Git - What makes a good commit
Introduction
I want to kick off this series of articles on git with the humble commit. Commits are the basic unit of change in your codebase. Like an atom, you cannot break things down any further than a commit1. Git automatically keeps track of which files were changed, who changed them, and when. It is up to YOU, however, to decide what information is added to that commit to give context to others or your future self about the changes.
To expand on this, let's break down the two (user definable) attributes of a commit. When we make a commit, we get to say what message is attached to it, and what changes to include. We'll start with what makes a good commit message, and then move on to considering how to structure your changes by deciding which file changes should be included in one commit vs another.

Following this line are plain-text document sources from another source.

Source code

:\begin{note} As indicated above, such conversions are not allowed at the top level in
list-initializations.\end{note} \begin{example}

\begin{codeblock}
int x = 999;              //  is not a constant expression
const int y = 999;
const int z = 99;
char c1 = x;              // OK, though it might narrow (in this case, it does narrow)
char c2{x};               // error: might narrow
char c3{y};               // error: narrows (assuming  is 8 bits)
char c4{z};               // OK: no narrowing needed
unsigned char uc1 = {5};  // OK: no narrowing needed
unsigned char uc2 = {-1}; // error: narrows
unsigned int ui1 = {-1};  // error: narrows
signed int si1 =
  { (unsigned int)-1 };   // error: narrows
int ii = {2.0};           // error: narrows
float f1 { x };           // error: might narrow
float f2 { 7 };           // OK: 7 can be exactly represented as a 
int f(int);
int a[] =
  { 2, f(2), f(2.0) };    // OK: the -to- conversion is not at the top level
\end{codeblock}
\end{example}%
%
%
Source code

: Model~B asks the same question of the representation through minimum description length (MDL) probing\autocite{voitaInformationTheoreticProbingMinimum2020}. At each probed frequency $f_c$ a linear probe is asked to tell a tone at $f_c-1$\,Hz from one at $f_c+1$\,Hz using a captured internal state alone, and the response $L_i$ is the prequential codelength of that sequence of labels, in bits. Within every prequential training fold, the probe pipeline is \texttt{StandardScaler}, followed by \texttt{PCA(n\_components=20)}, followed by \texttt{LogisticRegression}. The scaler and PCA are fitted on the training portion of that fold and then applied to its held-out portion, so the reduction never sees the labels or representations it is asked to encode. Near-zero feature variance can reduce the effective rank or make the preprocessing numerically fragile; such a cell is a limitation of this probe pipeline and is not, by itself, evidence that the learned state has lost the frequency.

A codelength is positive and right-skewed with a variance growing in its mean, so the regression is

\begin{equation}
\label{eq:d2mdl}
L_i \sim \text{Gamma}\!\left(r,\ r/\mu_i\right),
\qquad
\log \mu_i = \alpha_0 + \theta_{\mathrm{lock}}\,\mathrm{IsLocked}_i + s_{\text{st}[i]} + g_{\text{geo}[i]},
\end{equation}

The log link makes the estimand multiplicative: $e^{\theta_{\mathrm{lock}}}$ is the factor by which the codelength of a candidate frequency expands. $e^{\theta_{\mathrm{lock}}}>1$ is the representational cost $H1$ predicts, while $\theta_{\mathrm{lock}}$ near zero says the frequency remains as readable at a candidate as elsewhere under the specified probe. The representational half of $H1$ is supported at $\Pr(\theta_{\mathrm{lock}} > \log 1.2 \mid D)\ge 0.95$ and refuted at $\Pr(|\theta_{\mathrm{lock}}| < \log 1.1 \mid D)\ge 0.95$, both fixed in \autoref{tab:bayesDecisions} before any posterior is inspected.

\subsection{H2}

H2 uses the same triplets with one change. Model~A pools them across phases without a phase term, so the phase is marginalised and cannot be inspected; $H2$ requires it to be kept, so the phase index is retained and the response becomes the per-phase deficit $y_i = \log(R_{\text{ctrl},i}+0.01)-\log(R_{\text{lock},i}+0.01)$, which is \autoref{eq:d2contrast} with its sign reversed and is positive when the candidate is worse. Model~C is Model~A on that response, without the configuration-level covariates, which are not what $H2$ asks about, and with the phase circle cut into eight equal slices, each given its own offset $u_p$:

What makes a good commit message
The message heading
Writing a commit message is a time for you to step back and think
about the changes you've made. What problem were you trying to address
by making these changes? What is expected outcome in the application
as a result of those changes? Git can tell you via the diff that you
made a function called get_latest_foo()
in foo_handler.rs, only
the mind that wrote the function can say why you wrote
get_latest_foo()
.
If you've ever tried to debug a problem and walk through the commit
history to find when a bug was introduced, you may have experienced
the pain of lousy commit messages. Changed some stuff
does not spark
joy. Updated Controller
, though slightly more descriptive, still
does not help the reader to understand anything about the change
beyond what was changed.
It is critical to recognize that commits are more than just a way to back up your work onto a remote server (e.g. GitHub). Commits are a developer's first and most valuable source of clues as to why the application is behaving the way it is. Their efforts can either be aided by a helpful commit message like Move foo retrieval logic to dedicated handler, or hindered by a message like wip updates.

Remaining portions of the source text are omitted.